* [Data]
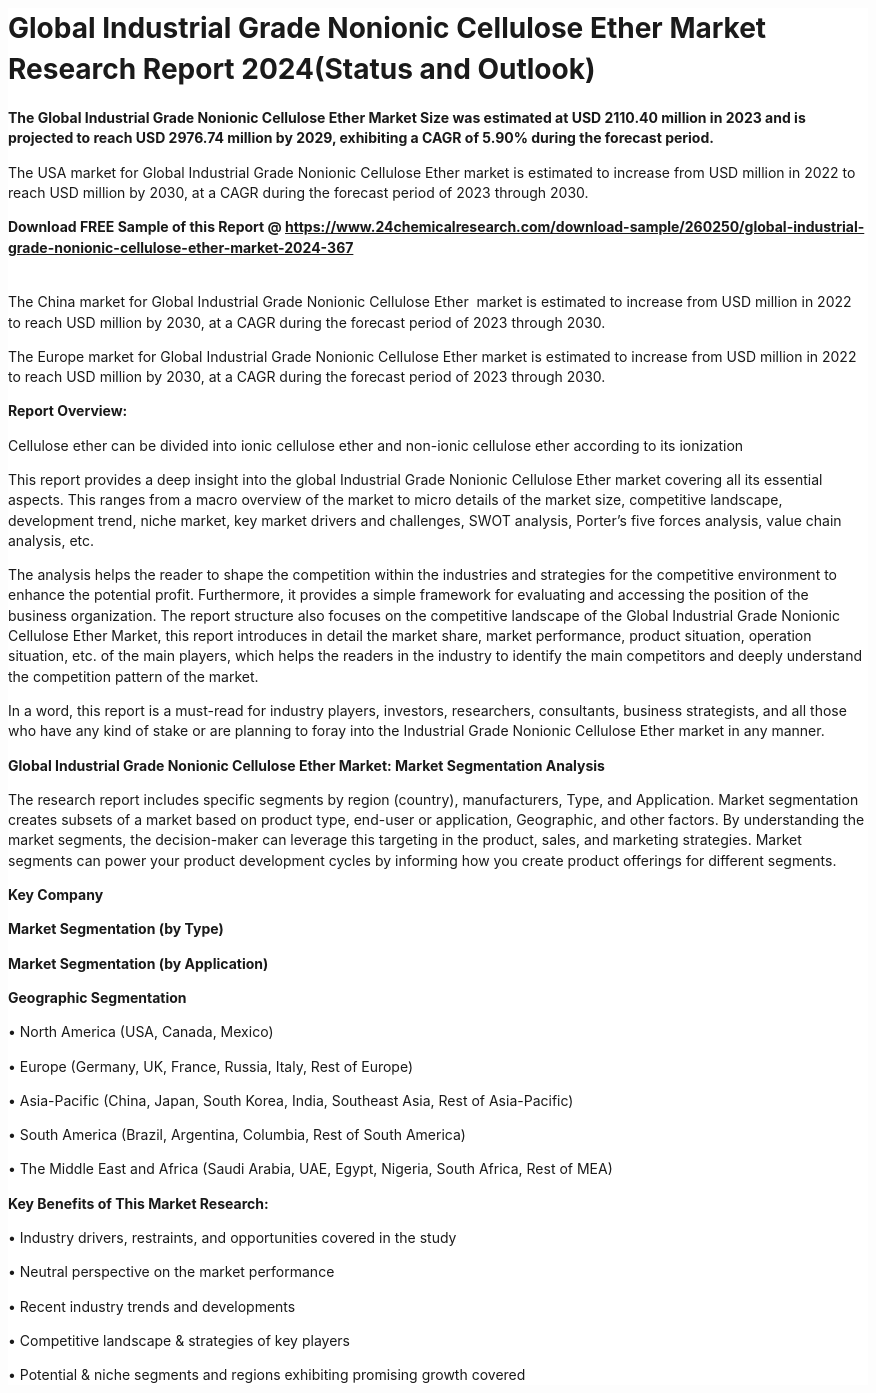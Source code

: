 <h1>Global Industrial Grade Nonionic Cellulose Ether Market Research Report 2024(Status and Outlook)</h1><p><strong>The Global Industrial Grade Nonionic Cellulose Ether Market Size was estimated at USD 2110.40 million in 2023 and is projected to reach USD 2976.74 million by 2029, exhibiting a CAGR of 5.90% during the forecast period.</strong></p><p>
</p><p>The USA market for Global Industrial Grade Nonionic Cellulose Ether market is estimated to increase from USD million in 2022 to reach USD million by 2030, at a CAGR during the forecast period of 2023 through 2030.</p><div><b>Download FREE Sample of this Report @ 
            <a href="https://www.24chemicalresearch.com/download-sample/260250/global-industrial-grade-nonionic-cellulose-ether-market-2024-367">
            https://www.24chemicalresearch.com/download-sample/260250/global-industrial-grade-nonionic-cellulose-ether-market-2024-367</a></b></div><br><p>
</p><p>The China market for Global Industrial Grade Nonionic Cellulose Ether  market is estimated to increase from USD million in 2022 to reach USD million by 2030, at a CAGR during the forecast period of 2023 through 2030.</p><p>
</p><p>The Europe market for Global Industrial Grade Nonionic Cellulose Ether market is estimated to increase from USD million in 2022 to reach USD million by 2030, at a CAGR during the forecast period of 2023 through 2030.</p><p>
</p><p><strong>Report Overview:</strong></p><p>
Cellulose ether can be divided into ionic cellulose ether and non-ionic cellulose ether according to its ionization</p><p>
This report provides a deep insight into the global Industrial Grade Nonionic Cellulose Ether market covering all its essential aspects. This ranges from a macro overview of the market to micro details of the market size, competitive landscape, development trend, niche market, key market drivers and challenges, SWOT analysis, Porter’s five forces analysis, value chain analysis, etc.</p><p>
The analysis helps the reader to shape the competition within the industries and strategies for the competitive environment to enhance the potential profit. Furthermore, it provides a simple framework for evaluating and accessing the position of the business organization. The report structure also focuses on the competitive landscape of the Global Industrial Grade Nonionic Cellulose Ether Market, this report introduces in detail the market share, market performance, product situation, operation situation, etc. of the main players, which helps the readers in the industry to identify the main competitors and deeply understand the competition pattern of the market.</p><p>
In a word, this report is a must-read for industry players, investors, researchers, consultants, business strategists, and all those who have any kind of stake or are planning to foray into the Industrial Grade Nonionic Cellulose Ether market in any manner.</p><p>
<strong>Global Industrial Grade Nonionic Cellulose Ether Market: Market Segmentation Analysis</strong></p><p>
The research report includes specific segments by region (country), manufacturers, Type, and Application. Market segmentation creates subsets of a market based on product type, end-user or application, Geographic, and other factors. By understanding the market segments, the decision-maker can leverage this targeting in the product, sales, and marketing strategies. Market segments can power your product development cycles by informing how you create product offerings for different segments.</p><p>
<strong>Key Company</strong></p><p>
</p><p>
</p><p></p><p>
<strong>Market Segmentation (by Type)</strong></p><p>
</p><p>
</p><p></p><p>
<strong>Market Segmentation (by Application)</strong></p><p>
</p><p>
</p><p></p><p>
<strong>Geographic Segmentation</strong></p><p>
• North America (USA, Canada, Mexico)</p><p>
• Europe (Germany, UK, France, Russia, Italy, Rest of Europe)</p><p>
• Asia-Pacific (China, Japan, South Korea, India, Southeast Asia, Rest of Asia-Pacific)</p><p>
• South America (Brazil, Argentina, Columbia, Rest of South America)</p><p>
• The Middle East and Africa (Saudi Arabia, UAE, Egypt, Nigeria, South Africa, Rest of MEA)</p><p>
</p><p>
<strong>Key Benefits of This Market Research:</strong></p><p>
• Industry drivers, restraints, and opportunities covered in the study</p><p>
• Neutral perspective on the market performance</p><p>
• Recent industry trends and developments</p><p>
• Competitive landscape &amp; strategies of key players</p><p>
• Potential &amp; niche segments and regions exhibiting promising growth covered</p><p>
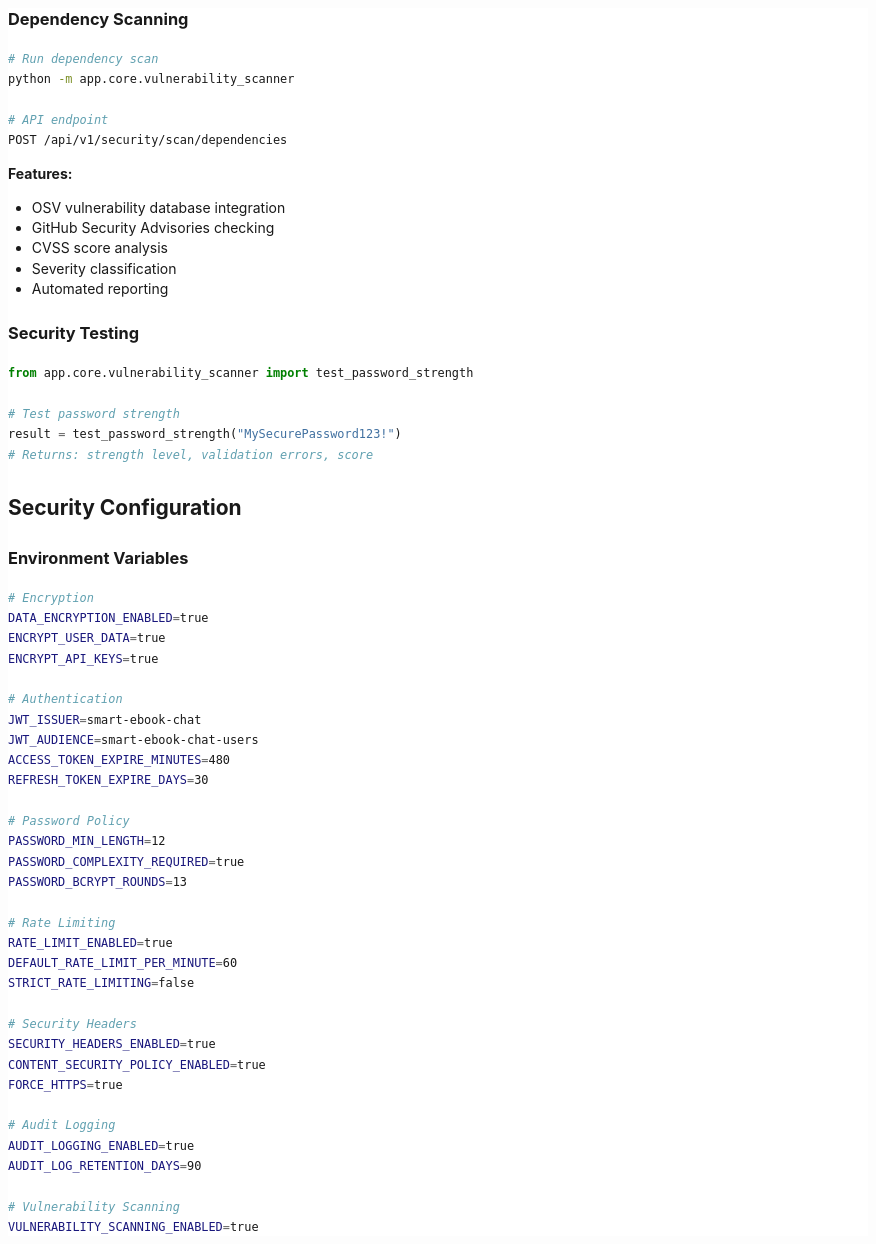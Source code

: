 ### Dependency Scanning

```bash
# Run dependency scan
python -m app.core.vulnerability_scanner

# API endpoint
POST /api/v1/security/scan/dependencies
```

**Features:**
- OSV vulnerability database integration
- GitHub Security Advisories checking
- CVSS score analysis
- Severity classification
- Automated reporting

### Security Testing

```python
from app.core.vulnerability_scanner import test_password_strength

# Test password strength
result = test_password_strength("MySecurePassword123!")
# Returns: strength level, validation errors, score
```

## Security Configuration

### Environment Variables

```bash
# Encryption
DATA_ENCRYPTION_ENABLED=true
ENCRYPT_USER_DATA=true
ENCRYPT_API_KEYS=true

# Authentication
JWT_ISSUER=smart-ebook-chat
JWT_AUDIENCE=smart-ebook-chat-users
ACCESS_TOKEN_EXPIRE_MINUTES=480
REFRESH_TOKEN_EXPIRE_DAYS=30

# Password Policy
PASSWORD_MIN_LENGTH=12
PASSWORD_COMPLEXITY_REQUIRED=true
PASSWORD_BCRYPT_ROUNDS=13

# Rate Limiting
RATE_LIMIT_ENABLED=true
DEFAULT_RATE_LIMIT_PER_MINUTE=60
STRICT_RATE_LIMITING=false

# Security Headers
SECURITY_HEADERS_ENABLED=true
CONTENT_SECURITY_POLICY_ENABLED=true
FORCE_HTTPS=true

# Audit Logging
AUDIT_LOGGING_ENABLED=true
AUDIT_LOG_RETENTION_DAYS=90

# Vulnerability Scanning
VULNERABILITY_SCANNING_ENABLED=true
```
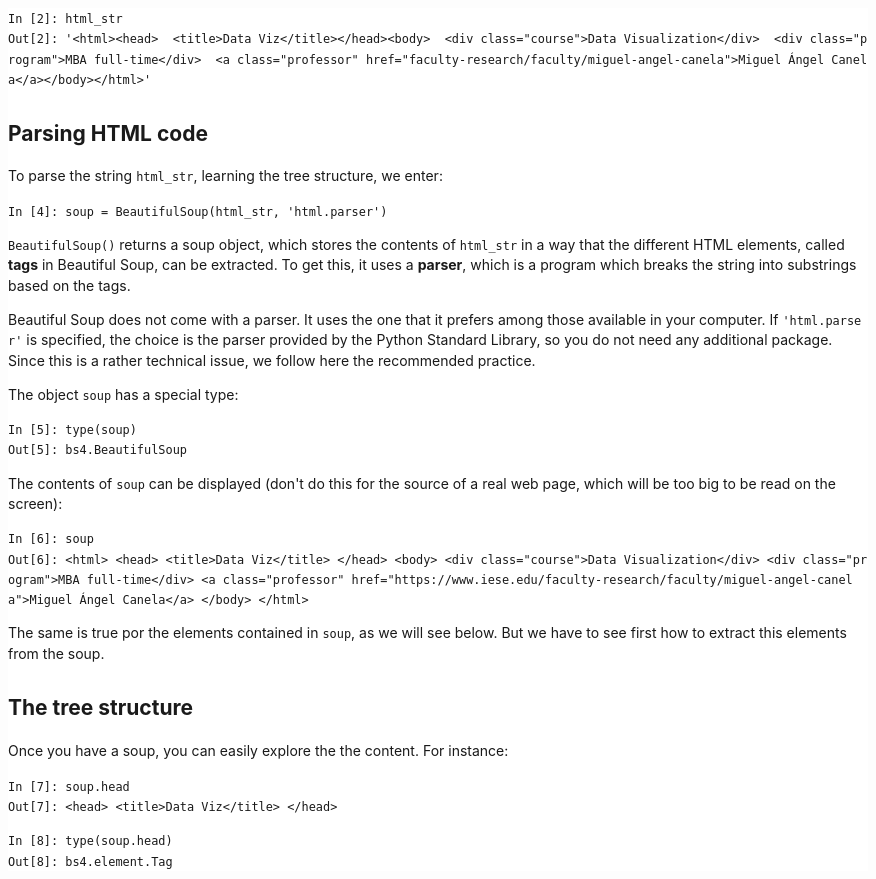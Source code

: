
 ```
In [2]: html_str
Out[2]: '<html><head>  <title>Data Viz</title></head><body>  <div class="course">Data Visualization</div>  <div class="program">MBA full-time</div>  <a class="professor" href="faculty-research/faculty/miguel-angel-canela">Miguel Ángel Canela</a></body></html>'
```

## Parsing HTML code

To parse the string `html_str`, learning the tree structure, we enter:

```
In [4]: soup = BeautifulSoup(html_str, 'html.parser')
```

`BeautifulSoup()` returns a soup object, which stores the contents of `html_str` in a way that the different HTML elements, called **tags** in Beautiful Soup, can be extracted. To get this, it uses a **parser**, which is a program which breaks the string into substrings based on the tags. 

Beautiful Soup does not come with a parser. It uses the one that it prefers among those available in your computer. If `'html.parser'` is specified, the choice is the parser provided by the Python Standard Library, so you do not need any additional package. Since this is a rather technical issue, we follow here the recommended practice. 

The object `soup` has a special type:

```
In [5]: type(soup)
Out[5]: bs4.BeautifulSoup
```

The contents of `soup` can be displayed (don't do this for the source of a real web page, which will be too big to be read on the screen):

```
In [6]: soup
Out[6]: <html> <head> <title>Data Viz</title> </head> <body> <div class="course">Data Visualization</div> <div class="program">MBA full-time</div> <a class="professor" href="https://www.iese.edu/faculty-research/faculty/miguel-angel-canela">Miguel Ángel Canela</a> </body> </html>
```

The same is true por the elements contained in `soup`, as we will see below. But we have to see first how to extract this elements from the soup.

## The tree structure

Once you have a soup, you can easily explore the the content. For instance:

```
In [7]: soup.head
Out[7]: <head> <title>Data Viz</title> </head>
```

```
In [8]: type(soup.head)
Out[8]: bs4.element.Tag
```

* [Aim of the exercise] The answer must repeat every record exactly, with all pictures left out.

* [Task answer]
Source code

: <h1>Global Industrial Grade Nonionic Cellulose Ether Market Research Report 2024(Status and Outlook)</h1><p><strong>The Global Industrial Grade Nonionic Cellulose Ether Market Size was estimated at USD 2110.40 million in 2023 and is projected to reach USD 2976.74 million by 2029, exhibiting a CAGR of 5.90% during the forecast period.</strong></p><p>
</p><p>The USA market for Global Industrial Grade Nonionic Cellulose Ether market is estimated to increase from USD million in 2022 to reach USD million by 2030, at a CAGR during the forecast period of 2023 through 2030.</p><div><b>Download FREE Sample of this Report @ 
            <a href="https://www.24chemicalresearch.com/download-sample/260250/global-industrial-grade-nonionic-cellulose-ether-market-2024-367">
            https://www.24chemicalresearch.com/download-sample/260250/global-industrial-grade-nonionic-cellulose-ether-market-2024-367</a></b></div><br><p>
</p><p>The China market for Global Industrial Grade Nonionic Cellulose Ether  market is estimated to increase from USD million in 2022 to reach USD million by 2030, at a CAGR during the forecast period of 2023 through 2030.</p><p>
</p><p>The Europe market for Global Industrial Grade Nonionic Cellulose Ether market is estimated to increase from USD million in 2022 to reach USD million by 2030, at a CAGR during the forecast period of 2023 through 2030.</p><p>
</p><p><strong>Report Overview:</strong></p><p>
Cellulose ether can be divided into ionic cellulose ether and non-ionic cellulose ether according to its ionization</p><p>
This report provides a deep insight into the global Industrial Grade Nonionic Cellulose Ether market covering all its essential aspects. This ranges from a macro overview of the market to micro details of the market size, competitive landscape, development trend, niche market, key market drivers and challenges, SWOT analysis, Porter’s five forces analysis, value chain analysis, etc.</p><p>
The analysis helps the reader to shape the competition within the industries and strategies for the competitive environment to enhance the potential profit. Furthermore, it provides a simple framework for evaluating and accessing the position of the business organization. The report structure also focuses on the competitive landscape of the Global Industrial Grade Nonionic Cellulose Ether Market, this report introduces in detail the market share, market performance, product situation, operation situation, etc. of the main players, which helps the readers in the industry to identify the main competitors and deeply understand the competition pattern of the market.</p><p>
In a word, this report is a must-read for industry players, investors, researchers, consultants, business strategists, and all those who have any kind of stake or are planning to foray into the Industrial Grade Nonionic Cellulose Ether market in any manner.</p><p>
<strong>Global Industrial Grade Nonionic Cellulose Ether Market: Market Segmentation Analysis</strong></p><p>
The research report includes specific segments by region (country), manufacturers, Type, and Application. Market segmentation creates subsets of a market based on product type, end-user or application, Geographic, and other factors. By understanding the market segments, the decision-maker can leverage this targeting in the product, sales, and marketing strategies. Market segments can power your product development cycles by informing how you create product offerings for different segments.</p><p>
<strong>Key Company</strong></p><p>
</p><p>
</p><p></p><p>
<strong>Market Segmentation (by Type)</strong></p><p>
</p><p>
</p><p></p><p>
<strong>Market Segmentation (by Application)</strong></p><p>
</p><p>
</p><p></p><p>
<strong>Geographic Segmentation</strong></p><p>
• North America (USA, Canada, Mexico)</p><p>
• Europe (Germany, UK, France, Russia, Italy, Rest of Europe)</p><p>
• Asia-Pacific (China, Japan, South Korea, India, Southeast Asia, Rest of Asia-Pacific)</p><p>
• South America (Brazil, Argentina, Columbia, Rest of South America)</p><p>
• The Middle East and Africa (Saudi Arabia, UAE, Egypt, Nigeria, South Africa, Rest of MEA)</p><p>
</p><p>
<strong>Key Benefits of This Market Research:</strong></p><p>
• Industry drivers, restraints, and opportunities covered in the study</p><p>
• Neutral perspective on the market performance</p><p>
• Recent industry trends and developments</p><p>
• Competitive landscape &amp; strategies of key players</p><p>
• Potential &amp; niche segments and regions exhibiting promising growth covered</p><p>
Source code

: ### Dependency Scanning

```bash
# Run dependency scan
python -m app.core.vulnerability_scanner

# API endpoint
POST /api/v1/security/scan/dependencies
```

**Features:**
- OSV vulnerability database integration
- GitHub Security Advisories checking
- CVSS score analysis
- Severity classification
- Automated reporting

### Security Testing

```python
from app.core.vulnerability_scanner import test_password_strength

# Test password strength
result = test_password_strength("MySecurePassword123!")
# Returns: strength level, validation errors, score
```

## Security Configuration

### Environment Variables

```bash
# Encryption
DATA_ENCRYPTION_ENABLED=true
ENCRYPT_USER_DATA=true
ENCRYPT_API_KEYS=true

# Authentication
JWT_ISSUER=smart-ebook-chat
JWT_AUDIENCE=smart-ebook-chat-users
ACCESS_TOKEN_EXPIRE_MINUTES=480
REFRESH_TOKEN_EXPIRE_DAYS=30

# Password Policy
PASSWORD_MIN_LENGTH=12
PASSWORD_COMPLEXITY_REQUIRED=true
PASSWORD_BCRYPT_ROUNDS=13

# Rate Limiting
RATE_LIMIT_ENABLED=true
DEFAULT_RATE_LIMIT_PER_MINUTE=60
STRICT_RATE_LIMITING=false

# Security Headers
SECURITY_HEADERS_ENABLED=true
CONTENT_SECURITY_POLICY_ENABLED=true
FORCE_HTTPS=true

# Audit Logging
AUDIT_LOGGING_ENABLED=true
AUDIT_LOG_RETENTION_DAYS=90

# Vulnerability Scanning
VULNERABILITY_SCANNING_ENABLED=true
```
Source code

:
 ```
In [2]: html_str
Out[2]: '<html><head>  <title>Data Viz</title></head><body>  <div class="course">Data Visualization</div>  <div class="program">MBA full-time</div>  <a class="professor" href="faculty-research/faculty/miguel-angel-canela">Miguel Ángel Canela</a></body></html>'
```

## Parsing HTML code

To parse the string `html_str`, learning the tree structure, we enter:

```
In [4]: soup = BeautifulSoup(html_str, 'html.parser')
```

`BeautifulSoup()` returns a soup object, which stores the contents of `html_str` in a way that the different HTML elements, called **tags** in Beautiful Soup, can be extracted. To get this, it uses a **parser**, which is a program which breaks the string into substrings based on the tags. 

Beautiful Soup does not come with a parser. It uses the one that it prefers among those available in your computer. If `'html.parser'` is specified, the choice is the parser provided by the Python Standard Library, so you do not need any additional package. Since this is a rather technical issue, we follow here the recommended practice. 

The object `soup` has a special type:

```
In [5]: type(soup)
Out[5]: bs4.BeautifulSoup
```

The contents of `soup` can be displayed (don't do this for the source of a real web page, which will be too big to be read on the screen):

```
In [6]: soup
Out[6]: <html> <head> <title>Data Viz</title> </head> <body> <div class="course">Data Visualization</div> <div class="program">MBA full-time</div> <a class="professor" href="https://www.iese.edu/faculty-research/faculty/miguel-angel-canela">Miguel Ángel Canela</a> </body> </html>
```

The same is true por the elements contained in `soup`, as we will see below. But we have to see first how to extract this elements from the soup.

## The tree structure

Once you have a soup, you can easily explore the the content. For instance:

```
In [7]: soup.head
Out[7]: <head> <title>Data Viz</title> </head>
```

```
In [8]: type(soup.head)
Out[8]: bs4.element.Tag
```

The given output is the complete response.